Urbanisme ekonomi, migrasi urban, dan otonomi pedesaan 

Rakyat Indonesia sadar bahwa kota itu pusat politik yang mengatur hidup manusia; tempat arus kapital besar yang menjanjikan kemakmuran.

Kuasa urbanisme

Selama dalam masa pembuangan di Digul dan Neira, antara tahun 1935-1941, Mohammad Hatta menulis esai penting yang sampai saat ini masih relevan: Desa dan Kota dalam Perekonomian. Esai Hatta yang jadi pembuka buku Beberapa Fasal Ekonomi: Djalan Keekonomi dan Kooperasi (jilid 1) adalah usulan untuk paradigma pembangunan ekonomi Indonesia yang menganalisis perbedaan antara ekonomi negara maju dan negara miskin.

Hatta dengan tegas mengatakan: “Negara-negara yang perekonomiannya maju hampir semuanya berbasis pada sistem perkotaan bersifat dinamis, sedangkan yang berbasis desa lebih banyak statis.” Dinamika perekonomian perkotaan, kata Bung Hatta, didasarkan pada sistem pertukaran keahlian sangat spesifik (spesialisasi ilmu), berbasis teknologi yang terus diperbaharui, menggunakan sistem keuangan sangat dinamis, plus risiko ekonomi selalu mengancam tapi sekaligus menjadi pemicu pergerakan ekonomi. 

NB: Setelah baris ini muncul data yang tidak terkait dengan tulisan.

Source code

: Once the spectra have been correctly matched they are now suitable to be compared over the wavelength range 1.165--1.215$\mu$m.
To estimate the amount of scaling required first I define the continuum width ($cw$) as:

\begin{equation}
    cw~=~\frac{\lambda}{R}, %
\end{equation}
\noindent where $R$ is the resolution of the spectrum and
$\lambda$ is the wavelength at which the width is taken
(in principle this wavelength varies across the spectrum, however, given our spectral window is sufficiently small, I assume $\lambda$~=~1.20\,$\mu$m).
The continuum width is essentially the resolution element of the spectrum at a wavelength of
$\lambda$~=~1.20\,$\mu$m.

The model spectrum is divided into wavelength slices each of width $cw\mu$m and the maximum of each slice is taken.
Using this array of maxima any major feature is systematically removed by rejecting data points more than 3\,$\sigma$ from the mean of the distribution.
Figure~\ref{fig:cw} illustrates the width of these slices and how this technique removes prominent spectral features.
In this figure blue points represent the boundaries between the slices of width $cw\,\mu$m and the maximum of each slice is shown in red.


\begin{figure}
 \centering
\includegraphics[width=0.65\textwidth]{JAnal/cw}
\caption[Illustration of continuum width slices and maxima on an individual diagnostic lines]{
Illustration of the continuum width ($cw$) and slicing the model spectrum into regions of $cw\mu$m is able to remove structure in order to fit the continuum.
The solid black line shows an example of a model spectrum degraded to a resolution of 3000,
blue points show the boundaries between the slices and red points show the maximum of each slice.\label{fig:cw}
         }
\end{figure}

Berbeda dengan kota, sistem perekonomian desa masih sangat bergantung pada (sistem) alam seperti tanah, air, iklim, teknologi sederhana, dan tidak begitu membutuhkan sistem keuangan yang besar dan dinamis. Di desa manusia bergerak bersama musim tanpa ada kehendak untuk mengintervensinya secara radikal. 

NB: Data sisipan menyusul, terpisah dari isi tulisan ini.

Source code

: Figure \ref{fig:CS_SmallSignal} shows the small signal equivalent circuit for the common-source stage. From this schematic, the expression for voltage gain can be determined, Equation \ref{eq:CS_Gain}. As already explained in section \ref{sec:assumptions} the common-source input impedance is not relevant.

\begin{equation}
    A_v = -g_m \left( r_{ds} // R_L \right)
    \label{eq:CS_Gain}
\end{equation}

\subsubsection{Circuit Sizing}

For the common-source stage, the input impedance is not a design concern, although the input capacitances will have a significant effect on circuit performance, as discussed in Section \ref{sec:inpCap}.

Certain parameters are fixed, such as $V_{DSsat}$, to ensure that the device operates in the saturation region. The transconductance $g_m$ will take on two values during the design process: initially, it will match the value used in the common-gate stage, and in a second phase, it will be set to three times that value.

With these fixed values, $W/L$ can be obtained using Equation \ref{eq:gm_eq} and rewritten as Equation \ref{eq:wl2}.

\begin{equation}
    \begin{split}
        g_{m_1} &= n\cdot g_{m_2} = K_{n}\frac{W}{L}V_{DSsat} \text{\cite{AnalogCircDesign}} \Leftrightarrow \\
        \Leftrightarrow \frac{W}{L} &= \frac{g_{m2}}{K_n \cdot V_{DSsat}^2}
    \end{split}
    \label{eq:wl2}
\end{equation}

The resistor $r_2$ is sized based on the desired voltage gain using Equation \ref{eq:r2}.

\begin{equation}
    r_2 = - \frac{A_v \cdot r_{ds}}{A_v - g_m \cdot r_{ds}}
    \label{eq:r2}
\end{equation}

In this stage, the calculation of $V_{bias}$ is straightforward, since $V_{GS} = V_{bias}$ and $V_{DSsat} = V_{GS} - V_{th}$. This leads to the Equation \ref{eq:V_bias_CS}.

Dengan analisis itu, Hatta sebenarnya sudah membuat rancangan untuk sistem perekonomian Indonesia saat merdeka: ekonomi berbasis etos urban. Dan memang inilah yang dilakukan oleh pemerintah Indonesia sampai sekarang: membangun kota-kota di seluruh Indonesia sebagai pusat perekonomian.